ECLI:NL:CRVB:2018:2817
Centrale Raad van Beroep
- Hoger beroep
- Rechtspraak.nl
Verrekening van proceskosten en griffierecht door de Sociale verzekeringsbank op basis van artikel 60a PW
Op 18 september 2018 heeft de Centrale Raad van Beroep uitspraak gedaan in een hoger beroep tegen de uitspraak van de rechtbank Rotterdam van 20 maart 2017. De zaak betreft een geschil tussen appellante, vertegenwoordigd door mr. M.J. Hüsen, en de Raad van bestuur van de Sociale verzekeringsbank (Svb). De Svb had de proceskosten en het griffierecht van appellante verrekend met openstaande schulden op basis van artikel 60a van de Participatiewet (PW).
De rechtbank had eerder het beroep van appellante tegen het besluit van de Svb ongegrond verklaard. De Svb stelde dat hij bevoegd was om de proceskosten en het griffierecht te verrekenen, ook in het geval van een toevoeging. De rechtbank oordeelde dat de kostenvergoeding aan de rechtsbijstandverlener dient te worden betaald, maar dat de belanghebbende aanspraak maakt op de kostenvergoeding. Dit leidde tot de conclusie dat de Svb de kostenvergoeding kon verrekenen met de openstaande vordering op appellante.

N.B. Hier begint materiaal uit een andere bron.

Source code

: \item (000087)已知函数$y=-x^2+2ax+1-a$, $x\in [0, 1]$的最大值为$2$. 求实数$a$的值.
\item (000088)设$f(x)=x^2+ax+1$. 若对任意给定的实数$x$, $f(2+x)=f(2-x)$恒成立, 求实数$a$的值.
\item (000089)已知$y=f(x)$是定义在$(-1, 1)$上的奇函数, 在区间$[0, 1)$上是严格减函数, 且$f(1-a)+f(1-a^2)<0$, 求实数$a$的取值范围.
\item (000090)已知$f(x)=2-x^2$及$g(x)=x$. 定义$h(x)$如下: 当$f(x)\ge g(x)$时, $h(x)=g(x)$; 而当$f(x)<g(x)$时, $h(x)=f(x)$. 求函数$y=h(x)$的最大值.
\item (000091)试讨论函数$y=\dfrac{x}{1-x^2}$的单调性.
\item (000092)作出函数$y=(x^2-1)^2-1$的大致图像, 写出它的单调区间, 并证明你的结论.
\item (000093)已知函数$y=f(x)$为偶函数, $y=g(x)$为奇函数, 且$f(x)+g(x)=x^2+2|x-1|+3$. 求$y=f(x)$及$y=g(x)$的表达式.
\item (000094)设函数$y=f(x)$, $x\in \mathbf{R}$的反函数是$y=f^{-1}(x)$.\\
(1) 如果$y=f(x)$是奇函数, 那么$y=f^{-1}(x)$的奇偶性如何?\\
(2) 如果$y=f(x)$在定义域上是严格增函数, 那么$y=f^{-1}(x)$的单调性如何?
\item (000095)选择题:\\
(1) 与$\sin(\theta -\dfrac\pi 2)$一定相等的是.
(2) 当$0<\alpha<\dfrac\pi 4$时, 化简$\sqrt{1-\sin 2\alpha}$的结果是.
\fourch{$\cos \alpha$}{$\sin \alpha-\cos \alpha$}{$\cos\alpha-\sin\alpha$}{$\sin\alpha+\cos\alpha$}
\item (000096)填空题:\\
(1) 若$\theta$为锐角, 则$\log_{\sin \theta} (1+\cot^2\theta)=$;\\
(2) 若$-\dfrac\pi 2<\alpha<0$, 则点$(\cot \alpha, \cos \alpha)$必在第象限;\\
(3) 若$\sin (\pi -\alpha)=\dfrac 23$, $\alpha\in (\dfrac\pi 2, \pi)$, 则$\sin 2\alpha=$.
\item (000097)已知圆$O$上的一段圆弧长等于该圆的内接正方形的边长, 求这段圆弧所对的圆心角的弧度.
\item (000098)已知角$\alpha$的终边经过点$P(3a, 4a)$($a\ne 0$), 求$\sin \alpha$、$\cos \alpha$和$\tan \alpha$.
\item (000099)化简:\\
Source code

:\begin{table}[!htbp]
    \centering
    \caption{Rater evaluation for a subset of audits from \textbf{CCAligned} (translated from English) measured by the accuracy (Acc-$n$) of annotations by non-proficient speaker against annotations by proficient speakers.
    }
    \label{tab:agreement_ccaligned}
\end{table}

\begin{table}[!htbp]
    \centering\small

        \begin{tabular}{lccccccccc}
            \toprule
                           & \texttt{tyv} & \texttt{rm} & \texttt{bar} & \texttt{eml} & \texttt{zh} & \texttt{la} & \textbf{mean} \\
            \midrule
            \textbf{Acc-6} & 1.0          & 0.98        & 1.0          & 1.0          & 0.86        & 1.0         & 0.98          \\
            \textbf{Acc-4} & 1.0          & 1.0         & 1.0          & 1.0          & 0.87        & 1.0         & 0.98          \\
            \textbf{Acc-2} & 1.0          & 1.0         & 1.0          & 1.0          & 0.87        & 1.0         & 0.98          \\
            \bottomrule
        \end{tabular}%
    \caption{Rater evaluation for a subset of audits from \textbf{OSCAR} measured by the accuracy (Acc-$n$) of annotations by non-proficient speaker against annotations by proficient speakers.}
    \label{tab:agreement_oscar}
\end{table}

In hoger beroep herhaalde appellante haar eerdere gronden, maar de Raad oordeelde dat de rechtbank gemotiveerd op deze gronden was ingegaan en dat appellante geen nieuwe redenen had aangevoerd. De Raad bevestigde de eerdere uitspraak van de rechtbank en wees het verzoek om schadevergoeding af. De beslissing werd openbaar uitgesproken door A.B.J. van der Ham, met A.M. Pasmans als griffier.